Top of Records provided

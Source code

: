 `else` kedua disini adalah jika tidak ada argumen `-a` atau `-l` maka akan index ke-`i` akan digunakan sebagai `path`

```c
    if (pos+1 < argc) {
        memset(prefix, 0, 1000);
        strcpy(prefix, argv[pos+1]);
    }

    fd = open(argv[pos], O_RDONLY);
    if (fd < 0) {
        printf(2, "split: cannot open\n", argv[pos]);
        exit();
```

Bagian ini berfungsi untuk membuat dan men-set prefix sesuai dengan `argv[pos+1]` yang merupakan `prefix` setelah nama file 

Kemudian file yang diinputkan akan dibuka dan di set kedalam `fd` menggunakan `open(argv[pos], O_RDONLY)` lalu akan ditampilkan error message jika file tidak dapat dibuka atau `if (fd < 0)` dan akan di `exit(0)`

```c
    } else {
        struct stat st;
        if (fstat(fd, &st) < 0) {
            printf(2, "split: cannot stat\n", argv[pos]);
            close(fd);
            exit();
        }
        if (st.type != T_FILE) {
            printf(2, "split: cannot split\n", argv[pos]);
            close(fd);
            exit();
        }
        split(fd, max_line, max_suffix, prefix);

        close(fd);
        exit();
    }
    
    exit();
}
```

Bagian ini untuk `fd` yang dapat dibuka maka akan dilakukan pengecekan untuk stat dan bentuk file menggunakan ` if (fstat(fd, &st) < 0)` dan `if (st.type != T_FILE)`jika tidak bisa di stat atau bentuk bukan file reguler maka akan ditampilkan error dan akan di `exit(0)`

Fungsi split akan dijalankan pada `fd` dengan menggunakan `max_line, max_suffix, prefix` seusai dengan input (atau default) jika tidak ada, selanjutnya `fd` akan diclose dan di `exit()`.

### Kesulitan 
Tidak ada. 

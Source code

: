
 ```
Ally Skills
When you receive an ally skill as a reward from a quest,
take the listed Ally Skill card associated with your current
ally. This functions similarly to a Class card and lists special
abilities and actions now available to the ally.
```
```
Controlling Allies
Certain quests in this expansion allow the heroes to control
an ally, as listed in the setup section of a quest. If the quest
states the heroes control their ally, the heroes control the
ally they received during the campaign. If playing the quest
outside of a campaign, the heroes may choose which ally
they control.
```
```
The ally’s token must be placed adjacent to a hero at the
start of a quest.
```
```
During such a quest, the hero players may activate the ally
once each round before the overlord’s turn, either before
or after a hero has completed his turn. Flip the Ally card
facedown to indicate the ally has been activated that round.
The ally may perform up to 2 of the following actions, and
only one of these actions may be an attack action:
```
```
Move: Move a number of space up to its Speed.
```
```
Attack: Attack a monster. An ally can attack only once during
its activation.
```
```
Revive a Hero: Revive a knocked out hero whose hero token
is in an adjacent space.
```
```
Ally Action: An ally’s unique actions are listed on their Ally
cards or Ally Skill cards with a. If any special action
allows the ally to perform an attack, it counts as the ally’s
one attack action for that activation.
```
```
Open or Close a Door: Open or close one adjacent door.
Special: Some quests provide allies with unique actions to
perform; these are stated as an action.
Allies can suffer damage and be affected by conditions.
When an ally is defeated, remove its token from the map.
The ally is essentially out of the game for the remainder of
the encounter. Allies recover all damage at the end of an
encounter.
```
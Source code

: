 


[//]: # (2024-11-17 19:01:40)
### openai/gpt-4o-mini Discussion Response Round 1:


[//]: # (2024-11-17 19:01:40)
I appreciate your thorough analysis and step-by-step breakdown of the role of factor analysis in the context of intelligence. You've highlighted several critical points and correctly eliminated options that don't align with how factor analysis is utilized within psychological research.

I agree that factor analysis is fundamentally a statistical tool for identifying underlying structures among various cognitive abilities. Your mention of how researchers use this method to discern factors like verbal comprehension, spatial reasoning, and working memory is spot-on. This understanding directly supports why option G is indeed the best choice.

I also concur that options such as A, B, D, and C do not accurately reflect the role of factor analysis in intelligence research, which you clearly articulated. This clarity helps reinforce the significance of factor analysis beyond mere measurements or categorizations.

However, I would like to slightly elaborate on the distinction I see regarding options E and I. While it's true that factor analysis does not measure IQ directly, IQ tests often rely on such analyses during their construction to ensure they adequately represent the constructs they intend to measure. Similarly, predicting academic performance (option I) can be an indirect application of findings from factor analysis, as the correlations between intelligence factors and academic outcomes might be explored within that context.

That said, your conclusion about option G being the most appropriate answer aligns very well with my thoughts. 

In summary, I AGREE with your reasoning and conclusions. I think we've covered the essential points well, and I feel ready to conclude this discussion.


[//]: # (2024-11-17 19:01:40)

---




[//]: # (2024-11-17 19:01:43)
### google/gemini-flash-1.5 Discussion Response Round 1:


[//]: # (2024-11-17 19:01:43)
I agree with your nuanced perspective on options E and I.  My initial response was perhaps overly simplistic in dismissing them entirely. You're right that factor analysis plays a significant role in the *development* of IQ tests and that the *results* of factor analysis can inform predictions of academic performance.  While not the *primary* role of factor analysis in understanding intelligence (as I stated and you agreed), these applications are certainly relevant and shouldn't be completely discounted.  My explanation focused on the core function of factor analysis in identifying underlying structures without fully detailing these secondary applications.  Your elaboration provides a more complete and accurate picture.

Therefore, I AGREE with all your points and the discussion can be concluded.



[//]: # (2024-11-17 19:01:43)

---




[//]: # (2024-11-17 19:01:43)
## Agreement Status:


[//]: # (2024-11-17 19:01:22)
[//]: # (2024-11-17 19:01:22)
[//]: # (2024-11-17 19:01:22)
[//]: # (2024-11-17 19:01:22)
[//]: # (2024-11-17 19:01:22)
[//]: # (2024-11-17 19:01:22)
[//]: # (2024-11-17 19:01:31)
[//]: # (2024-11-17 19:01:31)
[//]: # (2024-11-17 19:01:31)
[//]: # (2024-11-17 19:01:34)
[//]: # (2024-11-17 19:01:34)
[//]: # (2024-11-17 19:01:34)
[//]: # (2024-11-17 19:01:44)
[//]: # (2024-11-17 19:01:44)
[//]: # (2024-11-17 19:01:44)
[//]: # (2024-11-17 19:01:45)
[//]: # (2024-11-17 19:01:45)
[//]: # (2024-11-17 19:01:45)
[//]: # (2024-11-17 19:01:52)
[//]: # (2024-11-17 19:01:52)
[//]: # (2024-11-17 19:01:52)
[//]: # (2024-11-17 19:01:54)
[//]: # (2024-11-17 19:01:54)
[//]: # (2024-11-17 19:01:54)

Bottom of Records provided

**Assignment:**
Exactly the lines from the one holding "I agree with your nuanced" to the final line of the listing, both included, must make up the answer.

**Task response:**
I agree with your nuanced perspective on options E and I.  My initial response was perhaps overly simplistic in dismissing them entirely. You're right that factor analysis plays a significant role in the *development* of IQ tests and that the *results* of factor analysis can inform predictions of academic performance.  While not the *primary* role of factor analysis in understanding intelligence (as I stated and you agreed), these applications are certainly relevant and shouldn't be completely discounted.  My explanation focused on the core function of factor analysis in identifying underlying structures without fully detailing these secondary applications.  Your elaboration provides a more complete and accurate picture.

Therefore, I AGREE with all your points and the discussion can be concluded.



[//]: # (2024-11-17 19:01:43)

---




[//]: # (2024-11-17 19:01:43)
## Agreement Status:


[//]: # (2024-11-17 19:01:22)
[//]: # (2024-11-17 19:01:22)
[//]: # (2024-11-17 19:01:22)
[//]: # (2024-11-17 19:01:22)
[//]: # (2024-11-17 19:01:22)
[//]: # (2024-11-17 19:01:22)
[//]: # (2024-11-17 19:01:31)
[//]: # (2024-11-17 19:01:31)
[//]: # (2024-11-17 19:01:31)
[//]: # (2024-11-17 19:01:34)
[//]: # (2024-11-17 19:01:34)
[//]: # (2024-11-17 19:01:34)
[//]: # (2024-11-17 19:01:44)
[//]: # (2024-11-17 19:01:44)
[//]: # (2024-11-17 19:01:44)
[//]: # (2024-11-17 19:01:45)
[//]: # (2024-11-17 19:01:45)
[//]: # (2024-11-17 19:01:45)
[//]: # (2024-11-17 19:01:52)
[//]: # (2024-11-17 19:01:52)
[//]: # (2024-11-17 19:01:52)
[//]: # (2024-11-17 19:01:54)
[//]: # (2024-11-17 19:01:54)
[//]: # (2024-11-17 19:01:54)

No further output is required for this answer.